=== Record set ===
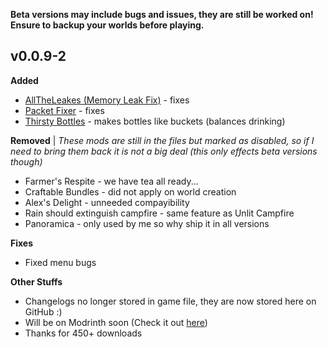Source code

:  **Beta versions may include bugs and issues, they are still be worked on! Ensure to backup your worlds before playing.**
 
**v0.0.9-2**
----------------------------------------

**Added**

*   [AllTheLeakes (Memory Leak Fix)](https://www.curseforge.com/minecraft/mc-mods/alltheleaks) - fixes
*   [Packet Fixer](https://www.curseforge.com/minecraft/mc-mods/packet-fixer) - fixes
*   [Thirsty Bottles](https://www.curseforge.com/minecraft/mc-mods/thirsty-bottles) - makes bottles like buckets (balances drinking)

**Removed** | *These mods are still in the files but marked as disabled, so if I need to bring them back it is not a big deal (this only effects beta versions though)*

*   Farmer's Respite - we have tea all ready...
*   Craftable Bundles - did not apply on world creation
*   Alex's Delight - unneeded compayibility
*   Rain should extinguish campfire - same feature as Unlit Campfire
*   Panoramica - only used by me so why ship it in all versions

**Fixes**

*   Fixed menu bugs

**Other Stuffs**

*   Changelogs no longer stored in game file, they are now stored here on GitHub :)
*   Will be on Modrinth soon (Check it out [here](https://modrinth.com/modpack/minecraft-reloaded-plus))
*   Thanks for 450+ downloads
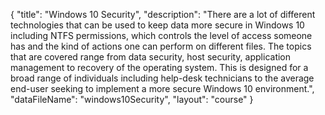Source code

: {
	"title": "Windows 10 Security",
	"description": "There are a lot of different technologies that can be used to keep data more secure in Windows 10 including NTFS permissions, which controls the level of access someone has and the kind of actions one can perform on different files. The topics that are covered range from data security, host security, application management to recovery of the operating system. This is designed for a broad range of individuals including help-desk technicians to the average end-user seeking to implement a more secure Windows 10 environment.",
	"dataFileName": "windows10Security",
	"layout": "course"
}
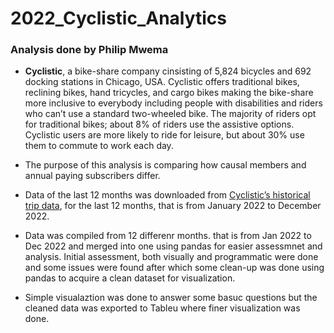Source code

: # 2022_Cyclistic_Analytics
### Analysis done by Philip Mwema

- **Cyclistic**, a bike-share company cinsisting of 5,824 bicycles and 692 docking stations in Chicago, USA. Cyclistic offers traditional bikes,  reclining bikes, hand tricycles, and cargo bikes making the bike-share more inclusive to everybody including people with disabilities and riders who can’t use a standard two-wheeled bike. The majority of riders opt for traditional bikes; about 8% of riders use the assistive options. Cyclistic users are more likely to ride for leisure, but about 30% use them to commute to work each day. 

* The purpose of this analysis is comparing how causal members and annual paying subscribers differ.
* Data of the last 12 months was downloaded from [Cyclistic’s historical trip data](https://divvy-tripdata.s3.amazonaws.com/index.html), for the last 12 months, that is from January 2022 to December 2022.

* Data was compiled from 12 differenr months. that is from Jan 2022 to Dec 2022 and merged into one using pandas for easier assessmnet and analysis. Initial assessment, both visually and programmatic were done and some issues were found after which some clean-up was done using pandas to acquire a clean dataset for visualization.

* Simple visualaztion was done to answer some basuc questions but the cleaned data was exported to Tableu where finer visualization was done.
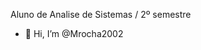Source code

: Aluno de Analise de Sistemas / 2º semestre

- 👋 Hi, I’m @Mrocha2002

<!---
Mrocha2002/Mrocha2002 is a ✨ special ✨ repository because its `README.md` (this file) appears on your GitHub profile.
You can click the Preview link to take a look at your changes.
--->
===
* **Work to be completed**
Type out each line of the records above exactly, skipping any pictures.

* **Expected output**
Source code

:  **Beta versions may include bugs and issues, they are still be worked on! Ensure to backup your worlds before playing.**
 
**v0.0.9-2**
----------------------------------------

**Added**

*   [AllTheLeakes (Memory Leak Fix)](https://www.curseforge.com/minecraft/mc-mods/alltheleaks) - fixes
*   [Packet Fixer](https://www.curseforge.com/minecraft/mc-mods/packet-fixer) - fixes
*   [Thirsty Bottles](https://www.curseforge.com/minecraft/mc-mods/thirsty-bottles) - makes bottles like buckets (balances drinking)

**Removed** | *These mods are still in the files but marked as disabled, so if I need to bring them back it is not a big deal (this only effects beta versions though)*

*   Farmer's Respite - we have tea all ready...
*   Craftable Bundles - did not apply on world creation
*   Alex's Delight - unneeded compayibility
*   Rain should extinguish campfire - same feature as Unlit Campfire
*   Panoramica - only used by me so why ship it in all versions

**Fixes**

*   Fixed menu bugs

**Other Stuffs**

*   Changelogs no longer stored in game file, they are now stored here on GitHub :)
*   Will be on Modrinth soon (Check it out [here](https://modrinth.com/modpack/minecraft-reloaded-plus))
*   Thanks for 450+ downloads
Source code

: {
	"title": "Windows 10 Security",
	"description": "There are a lot of different technologies that can be used to keep data more secure in Windows 10 including NTFS permissions, which controls the level of access someone has and the kind of actions one can perform on different files. The topics that are covered range from data security, host security, application management to recovery of the operating system. This is designed for a broad range of individuals including help-desk technicians to the average end-user seeking to implement a more secure Windows 10 environment.",
	"dataFileName": "windows10Security",
	"layout": "course"
}
Source code

: # 2022_Cyclistic_Analytics
### Analysis done by Philip Mwema

- **Cyclistic**, a bike-share company cinsisting of 5,824 bicycles and 692 docking stations in Chicago, USA. Cyclistic offers traditional bikes,  reclining bikes, hand tricycles, and cargo bikes making the bike-share more inclusive to everybody including people with disabilities and riders who can’t use a standard two-wheeled bike. The majority of riders opt for traditional bikes; about 8% of riders use the assistive options. Cyclistic users are more likely to ride for leisure, but about 30% use them to commute to work each day. 

* The purpose of this analysis is comparing how causal members and annual paying subscribers differ.
* Data of the last 12 months was downloaded from [Cyclistic’s historical trip data](https://divvy-tripdata.s3.amazonaws.com/index.html), for the last 12 months, that is from January 2022 to December 2022.

* Data was compiled from 12 differenr months. that is from Jan 2022 to Dec 2022 and merged into one using pandas for easier assessmnet and analysis. Initial assessment, both visually and programmatic were done and some issues were found after which some clean-up was done using pandas to acquire a clean dataset for visualization.

* Simple visualaztion was done to answer some basuc questions but the cleaned data was exported to Tableu where finer visualization was done.
Source code

: Aluno de Analise de Sistemas / 2º semestre

- 👋 Hi, I’m @Mrocha2002

<!---
Mrocha2002/Mrocha2002 is a ✨ special ✨ repository because its `README.md` (this file) appears on your GitHub profile.
You can click the Preview link to take a look at your changes.
--->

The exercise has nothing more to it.